Mu
Po ciemnej nocy, po wielu koszmarnych snach, wreszcie powraca blask, ciepło, bicie serca: życie. Spod białego puchu snu, niczym żywa woda zachęcona wiosennym słońcem, wyłania się radość, chęć życia, uwidacznia się piękno świata.

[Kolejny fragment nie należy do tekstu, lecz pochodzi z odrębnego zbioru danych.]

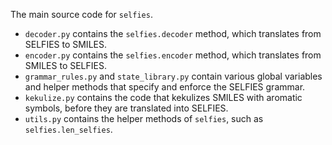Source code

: The main source code for ``selfies``. 
 * ``decoder.py`` contains the ``selfies.decoder`` method, which translates
    from SELFIES to SMILES.
 * ``encoder.py`` contains the ``selfies.encoder`` method, which translates
    from SMILES to SELFIES.  
 * ``grammar_rules.py`` and ``state_library.py`` contain various global
    variables and helper methods that specify and enforce the SELFIES grammar. 
 * ``kekulize.py`` contains the code that kekulizes SMILES with aromatic 
    symbols, before they are translated into SELFIES. 
 * ``utils.py`` contains the helper methods of ``selfies``, such as 
    ``selfies.len_selfies``.
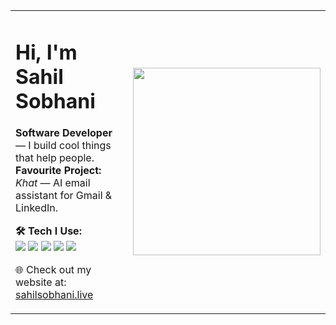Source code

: <table>
  <tr>
    <td valign="top" width="60%">

<h1>Hi, I'm Sahil Sobhani</h1>
<strong>Software Developer</strong> — I build cool things that help people.  
<strong>Favourite Project:</strong> <em>Khat</em> — AI email assistant for Gmail & LinkedIn.

**🛠️ Tech I Use:**  
<img src="https://img.shields.io/badge/-React-61DAFB?logo=react&logoColor=white&style=flat" />
<img src="https://img.shields.io/badge/-Node.js-339933?logo=node.js&logoColor=white&style=flat" />
<img src="https://img.shields.io/badge/-MongoDB-47A248?logo=mongodb&logoColor=white&style=flat" />
<img src="https://img.shields.io/badge/-Tailwind-38B2AC?logo=tailwind-css&logoColor=white&style=flat" />
<img src="https://img.shields.io/badge/-Docker-2496ED?logo=docker&logoColor=white&style=flat" />

🌐 Check out my website at: [sahilsobhani.live](https://sahilsobhani.live)

</td>
<td width="40%" align="center">
  <img src="https://media3.giphy.com/media/v1.Y2lkPTc5MGI3NjExOWY1NWc1d29ndzJnZW12c3h3ZnNwdDd4OGl3am1jY2sxYXBveHEzMSZlcD12MV9pbnRlcm5hbF9naWZfYnlfaWQmY3Q9Zw/G2cpDFcKzAPMScb0MC/giphy.gif" width="300px" />
</td>
  </tr>
</table>
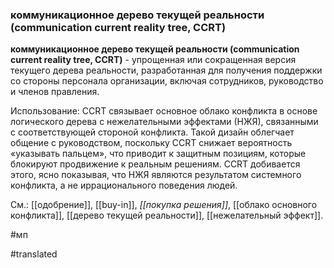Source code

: ### коммуникационное дерево текущей реальности (communication current reality tree, CCRT)

**коммуникационное дерево текущей реальности (communication current reality tree, CCRT)** - упрощенная или сокращенная версия текущего дерева реальности, разработанная для получения поддержки со стороны персонала организации, включая сотрудников, руководство и членов правления.

Использование: CCRT связывает основное облако конфликта в основе логического дерева с нежелательными эффектами (НЖЯ), связанными с соответствующей стороной конфликта. Такой дизайн облегчает общение с руководством, поскольку CCRT снижает вероятность «указывать пальцем», что приводит к защитным позициям, которые блокируют продвижение к реальным решениям. CCRT добивается этого, ясно показывая, что НЖЯ являются результатом системного конфликта, а не иррационального поведения людей.

См.: [[одобрение]], [[buy-in]], *[[покупка решения]]*, [[облако основного конфликта]], [[дерево текущей реальности]], [[нежелательный эффект]].

#мп

#translated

W autorskiej kompozycji Mu, Joanny Halszki Sokołowskiej, woda nie jest śmiercionośnym żywiołem. Staje się symbolem życia. Noc, choroba i Ondyna bezskutecznie próbują je zawłaszczyć. Jednak jakkolwiek długie i koszmarne by one nie były, okresy ciemności zawsze stanowią tylko fazę przejściową. Fale wody, wibracje muzyki wynoszą na powierzchnię cud życia. I wdzięczność.
How we create a miracles:
Through our eyes life unfolds
Just like the Living Water falls
All her way down to source
Utwór Mu wykonywany po angielsku i po polsku jest prezentem dla dzieci z klątwą Ondyny. Joanna Halszka Sokołowska, Bartek Tyciński i Hubert Zemler nagrali Mu bez żadnej próby, za pierwszym razem. Pierwotną realizację wzbogaciły chóry w wykonaniu Adama Chabiery i Magdy Gajdzicy.